Often as we walk between the main street, Delmas, and our little side street, we pass by a small soccer match in the middle of the street behind the bakery. These soccer matches are played with a sadly, half-inflated ball striped with dirty tape. My first impulse was to replace it, but that would probably ruin the sport. You don’t want long kicks when the field is only 4 yards wide and 20 yards long. And if the ball looked too new or too valuable would it remain available to this scraggly crowd? The goalie box is marked by two broken halves of a cement block. There are spectators, of course, who cheer and coach as though we were at a grand stadium. And everybody rushes into the “stands” when a car or truck presumes to clear the field.

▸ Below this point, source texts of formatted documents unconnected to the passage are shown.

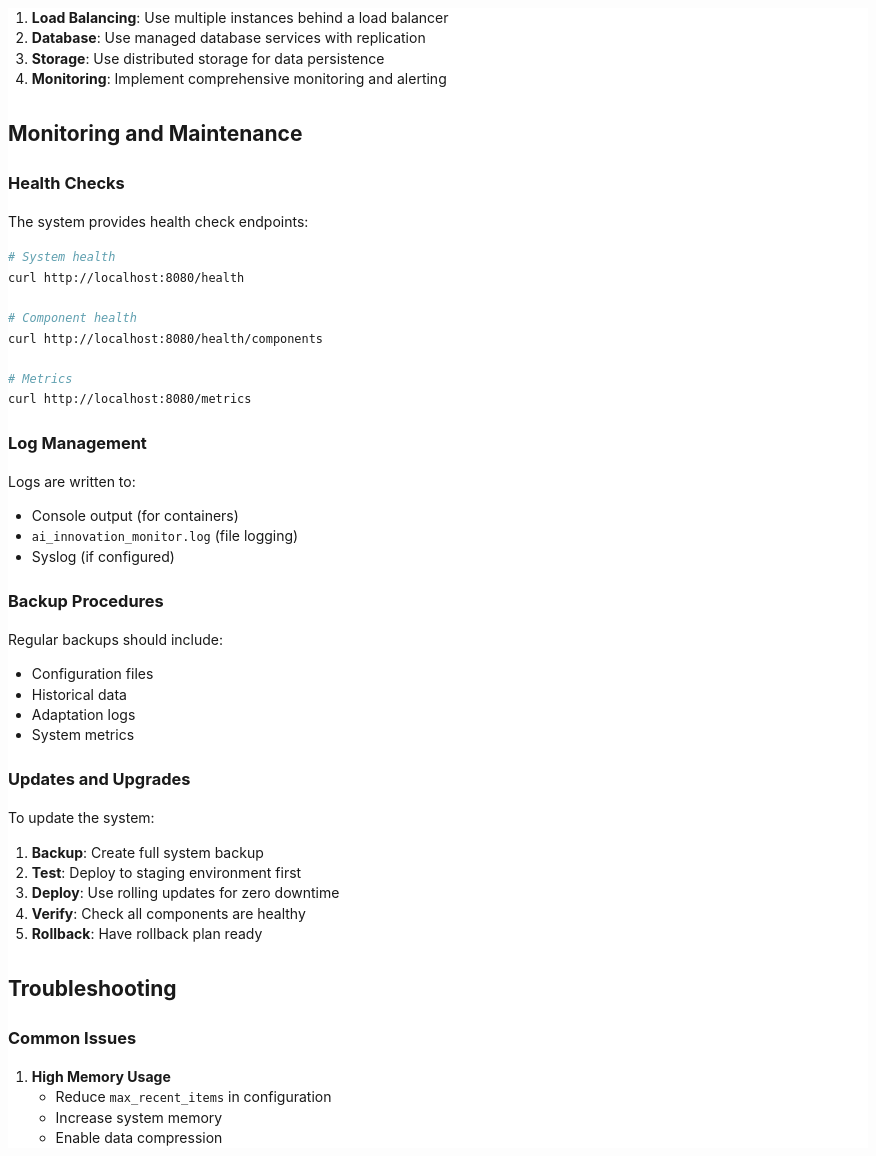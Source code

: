 1. **Load Balancing**: Use multiple instances behind a load balancer
2. **Database**: Use managed database services with replication
3. **Storage**: Use distributed storage for data persistence
4. **Monitoring**: Implement comprehensive monitoring and alerting

## Monitoring and Maintenance

### Health Checks

The system provides health check endpoints:

```bash
# System health
curl http://localhost:8080/health

# Component health
curl http://localhost:8080/health/components

# Metrics
curl http://localhost:8080/metrics
```

### Log Management

Logs are written to:
- Console output (for containers)
- `ai_innovation_monitor.log` (file logging)
- Syslog (if configured)

### Backup Procedures

Regular backups should include:
- Configuration files
- Historical data
- Adaptation logs
- System metrics

### Updates and Upgrades

To update the system:

1. **Backup**: Create full system backup
2. **Test**: Deploy to staging environment first
3. **Deploy**: Use rolling updates for zero downtime
4. **Verify**: Check all components are healthy
5. **Rollback**: Have rollback plan ready

## Troubleshooting

### Common Issues

1. **High Memory Usage**
   - Reduce `max_recent_items` in configuration
   - Increase system memory
   - Enable data compression
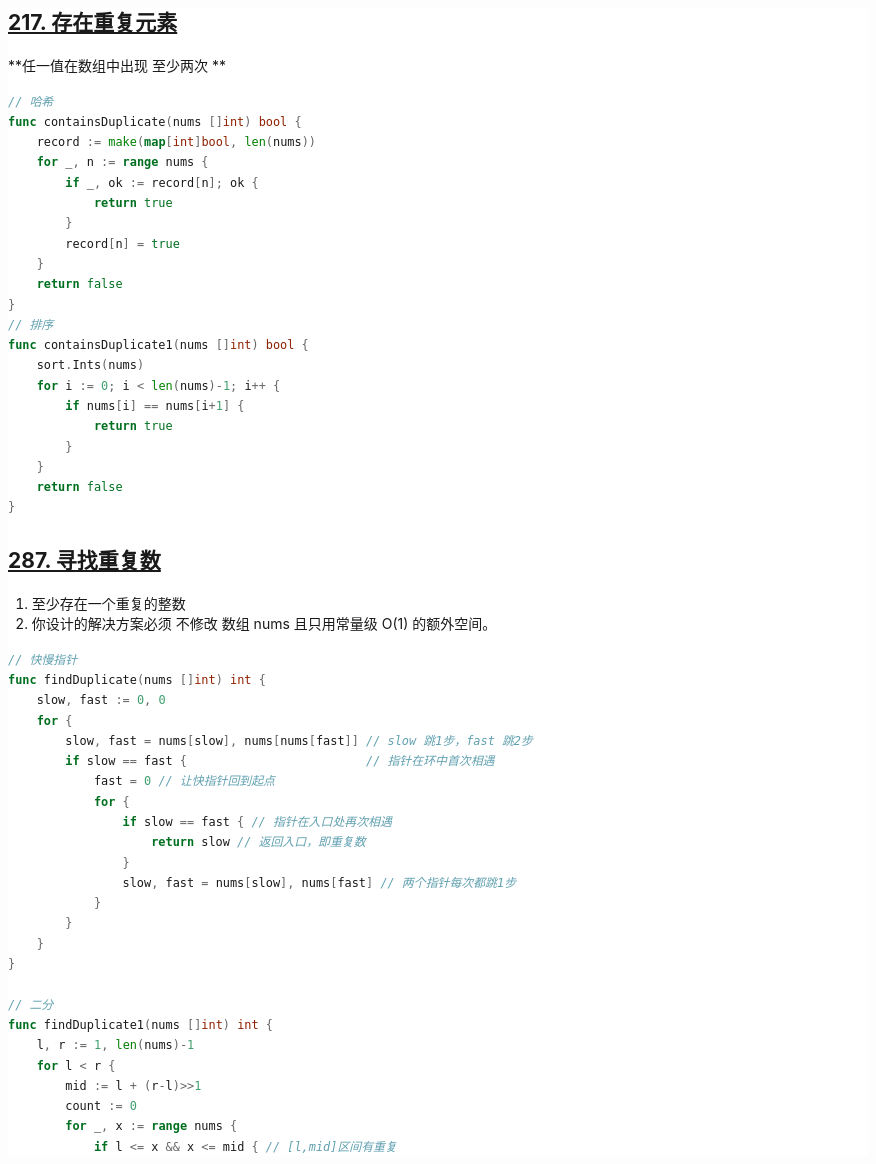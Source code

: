 



## [217. 存在重复元素](https://leetcode.cn/problems/contains-duplicate/)

**任一值在数组中出现 至少两次 **

```go
// 哈希
func containsDuplicate(nums []int) bool {
	record := make(map[int]bool, len(nums))
	for _, n := range nums {
		if _, ok := record[n]; ok {
			return true
		}
		record[n] = true
	}
	return false
}
// 排序
func containsDuplicate1(nums []int) bool {
	sort.Ints(nums)
	for i := 0; i < len(nums)-1; i++ {
		if nums[i] == nums[i+1] {
			return true
		}
	}
	return false
}
```

## [287. 寻找重复数](https://leetcode.cn/problems/find-the-duplicate-number/)

1. 至少存在一个重复的整数
2. 你设计的解决方案必须 不修改 数组 nums 且只用常量级 O(1) 的额外空间。



```go
// 快慢指针
func findDuplicate(nums []int) int {
	slow, fast := 0, 0
	for {
		slow, fast = nums[slow], nums[nums[fast]] // slow 跳1步，fast 跳2步
		if slow == fast {                         // 指针在环中首次相遇
			fast = 0 // 让快指针回到起点
			for {
				if slow == fast { // 指针在入口处再次相遇
					return slow // 返回入口，即重复数
				}
				slow, fast = nums[slow], nums[fast] // 两个指针每次都跳1步
			}
		}
	}
}

// 二分
func findDuplicate1(nums []int) int {
	l, r := 1, len(nums)-1
	for l < r {
		mid := l + (r-l)>>1
		count := 0
		for _, x := range nums {
			if l <= x && x <= mid { // [l,mid]区间有重复
```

The imagination is a great gift. God allows us to see things beyond our present reality — to dream of things yet unseen. We can even practice the moves that we would make should that greater reality come to pass. Like little boys passing a weather beaten soccer ball on a dusty street, we sing our songs of praise and lift your prayers of adoration from our dusty, weather beaten, half-inflated lives, proudly wearing the colors of Christ, which are not yet fully visible to the spectators.
The Bible teaches that “Faith is hope in things unseen.” Like a tiny baby, wrapped in rags and laid in a bed of straw, before whom kings bowed and laid precious gifts and over whom multitudes of angels sang their heavenly choruses. Their hope was in the Christ, the Messiah, the Anointed One of God who would be a Savior. And it was visible only by faith. Christmas demands our imagination.
Today we baptized five young saints, marked them with the cross of Christ and welcomed them into the royal priesthood. Afterwards there were some goodies and simple gifts and it was glorious.
The Stecker family, having been blessed to celebrate Christmas together, hope that you will have a blessed and holy imagination into the New Year!